I quite agree, I was describing the dead end I was in from peeling the
list of data and the namedtuple from the header row off the csv
separately. That was quite obviously the wrong path to take, but I
didn't know what a good way would be.

> To get a list of namedtuple instances use:
> 
> rows = csv.reader(infile)
> Record = namedtuple("Record", next(rows))
> records = [Record._make(row) for row in rows]

This is slightly different from Steven's suggestion, and it makes a
block of records that I think would be iterable. At any rate all the
data from the csv would belong to a single data structure, and that
seems inherently a good thing.

	a = records[i].A , for example

And I think that this would produce recognizable field names in my code
(which was the original goal) if the following works:

records[0] is the header row == ('Description', 'Location', etc.)

If I can use records[i].Location for the Location column data in row
'i', then I've got my recognizable-field-name variables.  

> If you want a column from a list of records you need to 
> extract it manually:
> 
> columnA = [record.A for record in records]

This is very neat.
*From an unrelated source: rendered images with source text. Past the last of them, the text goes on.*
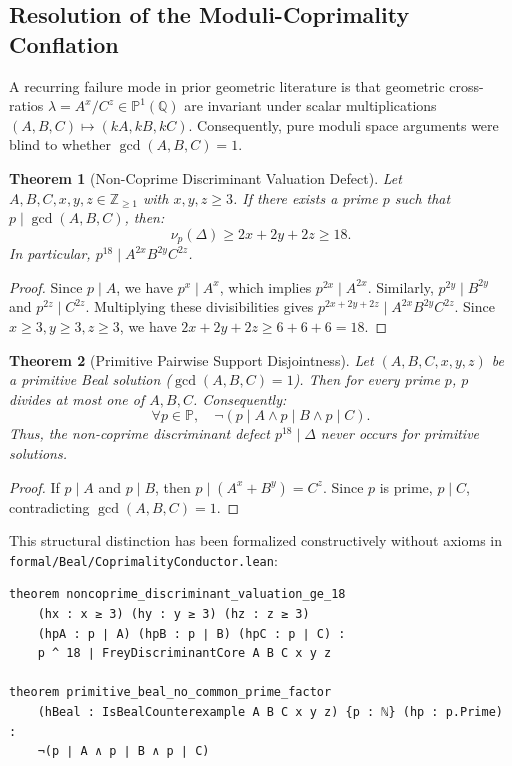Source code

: \documentclass[11pt,reqno]{amsart}
\newtheorem{theorem}{Theorem}[section]
\theoremstyle{definition}
\theoremstyle{remark}
\numberwithin{equation}{section}
\begin{document}
\subsection{Resolution of the Moduli-Coprimality Conflation}
A recurring failure mode in prior geometric literature is that geometric cross-ratios $\lambda = A^x / C^z \in \mathbb{P}^1(\mathbb{Q})$ are invariant under scalar multiplications $(A, B, C) \mapsto (kA, kB, kC)$. Consequently, pure moduli space arguments were blind to whether $\gcd(A, B, C) = 1$.

\begin{theorem}[Non-Coprime Discriminant Valuation Defect]\label{thm:val18}
Let $A, B, C, x, y, z \in \mathbb{Z}_{\ge 1}$ with $x, y, z \ge 3$. If there exists a prime $p$ such that $p \mid \gcd(A, B, C)$, then:
\begin{equation}
\nu_p(\Delta) \ge 2x + 2y + 2z \ge 18.
\end{equation}
In particular, $p^{18} \mid A^{2x} B^{2y} C^{2z}$.
\end{theorem}

\begin{proof}
Since $p \mid A$, we have $p^x \mid A^x$, which implies $p^{2x} \mid A^{2x}$. Similarly, $p^{2y} \mid B^{2y}$ and $p^{2z} \mid C^{2z}$. Multiplying these divisibilities gives $p^{2x+2y+2z} \mid A^{2x} B^{2y} C^{2z}$. Since $x \ge 3, y \ge 3, z \ge 3$, we have $2x + 2y + 2z \ge 6 + 6 + 6 = 18$.
\end{proof}

\begin{theorem}[Primitive Pairwise Support Disjointness]\label{thm:coprime_disjoint}
Let $(A, B, C, x, y, z)$ be a primitive Beal solution ($\gcd(A, B, C) = 1$). Then for every prime $p$, $p$ divides at most one of $A, B, C$. Consequently:
\begin{equation}
\forall p \in \mathbb{P}, \quad \neg(p \mid A \land p \mid B \land p \mid C).
\end{equation}
Thus, the non-coprime discriminant defect $p^{18} \mid \Delta$ never occurs for primitive solutions.
\end{theorem}

\begin{proof}
If $p \mid A$ and $p \mid B$, then $p \mid (A^x + B^y) = C^z$. Since $p$ is prime, $p \mid C$, contradicting $\gcd(A, B, C) = 1$.
\end{proof}

This structural distinction has been formalized constructively without axioms in \texttt{formal/Beal/CoprimalityConductor.lean}:
\begin{verbatim}
theorem noncoprime_discriminant_valuation_ge_18
    (hx : x ≥ 3) (hy : y ≥ 3) (hz : z ≥ 3)
    (hpA : p ∣ A) (hpB : p ∣ B) (hpC : p ∣ C) :
    p ^ 18 ∣ FreyDiscriminantCore A B C x y z

theorem primitive_beal_no_common_prime_factor
    (hBeal : IsBealCounterexample A B C x y z) {p : ℕ} (hp : p.Prime) :
    ¬(p ∣ A ∧ p ∣ B ∧ p ∣ C)
\end{verbatim}
\end{document}
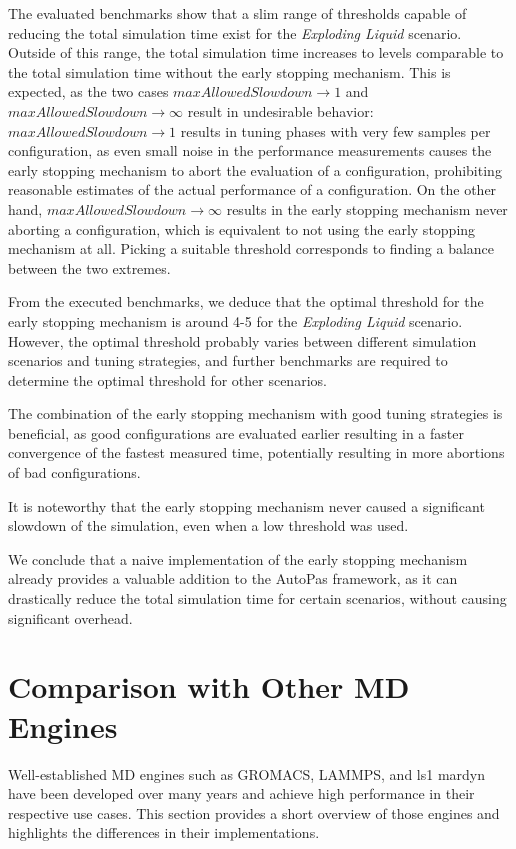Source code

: \documentclass[conference]{IEEEtran}
\begin{document}
The evaluated benchmarks show that a slim range of thresholds capable of reducing the total simulation time exist for the \textit{Exploding Liquid} scenario.
Outside of this range, the total simulation time increases to levels comparable to the total simulation time without the early stopping mechanism. This is expected, as the two cases $maxAllowedSlowdown \to 1$ and $maxAllowedSlowdown \to \infty$ result in undesirable behavior: $maxAllowedSlowdown \to 1$ results in tuning phases with very few samples per configuration, as even small noise in the performance measurements causes the early stopping mechanism to abort the evaluation of a configuration, prohibiting reasonable estimates of the actual performance of a configuration. On the other hand, $maxAllowedSlowdown \to \infty$ results in the early stopping mechanism never aborting a configuration, which is equivalent to not using the early stopping mechanism at all. Picking a suitable threshold corresponds to finding a balance between the two extremes.

From the executed benchmarks, we deduce that the optimal threshold for the early stopping mechanism is around 4-5 for the \textit{Exploding Liquid} scenario. However, the optimal threshold probably varies between different simulation scenarios and tuning strategies, and further benchmarks are required to determine the optimal threshold for other scenarios.

The combination of the early stopping mechanism with good tuning strategies is beneficial, as good configurations are evaluated earlier resulting in a faster convergence of the fastest measured time, potentially resulting in more abortions of bad configurations.

It is noteworthy that the early stopping mechanism never caused a significant slowdown of the simulation, even when a low threshold was used.

We conclude that a naive implementation of the early stopping mechanism already provides a valuable addition to the AutoPas framework, as it can drastically reduce the total simulation time for certain scenarios, without causing significant overhead.


\section{Comparison with Other MD Engines}

Well-established MD engines such as GROMACS, LAMMPS, and ls1 mardyn have been developed over many years and achieve high performance in their respective use cases. This section provides a short overview of those engines and highlights the differences in their implementations.
\end{document}
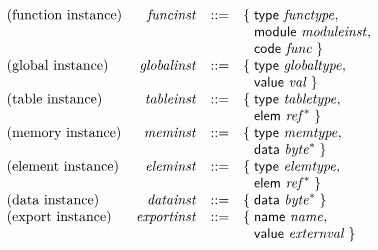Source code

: \vspace{1ex}

\vspace{1ex}

$$
\begin{array}{@{}lrrl@{}l@{}}
\mbox{(function instance)} & {\mathit{funcinst}} &::=& \{\; \begin{array}[t]{@{}l@{}l@{}}
\mathsf{type}~{\mathit{functype}},\; \\
  \mathsf{module}~{\mathit{moduleinst}},\; \\
  \mathsf{code}~{\mathit{func}} \;\}\end{array} \\
\mbox{(global instance)} & {\mathit{globalinst}} &::=& \{\; \begin{array}[t]{@{}l@{}l@{}}
\mathsf{type}~{\mathit{globaltype}},\; \\
  \mathsf{value}~{\mathit{val}} \;\}\end{array} \\
\mbox{(table instance)} & {\mathit{tableinst}} &::=& \{\; \begin{array}[t]{@{}l@{}l@{}}
\mathsf{type}~{\mathit{tabletype}},\; \\
  \mathsf{elem}~{{\mathit{ref}}^\ast} \;\}\end{array} \\
\mbox{(memory instance)} & {\mathit{meminst}} &::=& \{\; \begin{array}[t]{@{}l@{}l@{}}
\mathsf{type}~{\mathit{memtype}},\; \\
  \mathsf{data}~{{\mathit{byte}}^\ast} \;\}\end{array} \\
\mbox{(element instance)} & {\mathit{eleminst}} &::=& \{\; \begin{array}[t]{@{}l@{}l@{}}
\mathsf{type}~{\mathit{elemtype}},\; \\
  \mathsf{elem}~{{\mathit{ref}}^\ast} \;\}\end{array} \\
\mbox{(data instance)} & {\mathit{datainst}} &::=& \{\; \begin{array}[t]{@{}l@{}l@{}}
\mathsf{data}~{{\mathit{byte}}^\ast} \;\}\end{array} \\
\mbox{(export instance)} & {\mathit{exportinst}} &::=& \{\; \begin{array}[t]{@{}l@{}l@{}}
\mathsf{name}~{\mathit{name}},\; \\
  \mathsf{value}~{\mathit{externval}} \;\}\end{array} \\

\end{array}$$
Something like a list comprehension for named tuples?

Thanks Peter, I'll try it all tomorrow and see how it goes.

PS. I haven't forgotten your defaultdict suggestion, I'm just taking the
suggestions I got in the "Cleaning up Conditionals" thread one at a
time, and I will get to defaultdict. Then I'll look at all of them and
see what final version of the code will work best with all the factors
to consider.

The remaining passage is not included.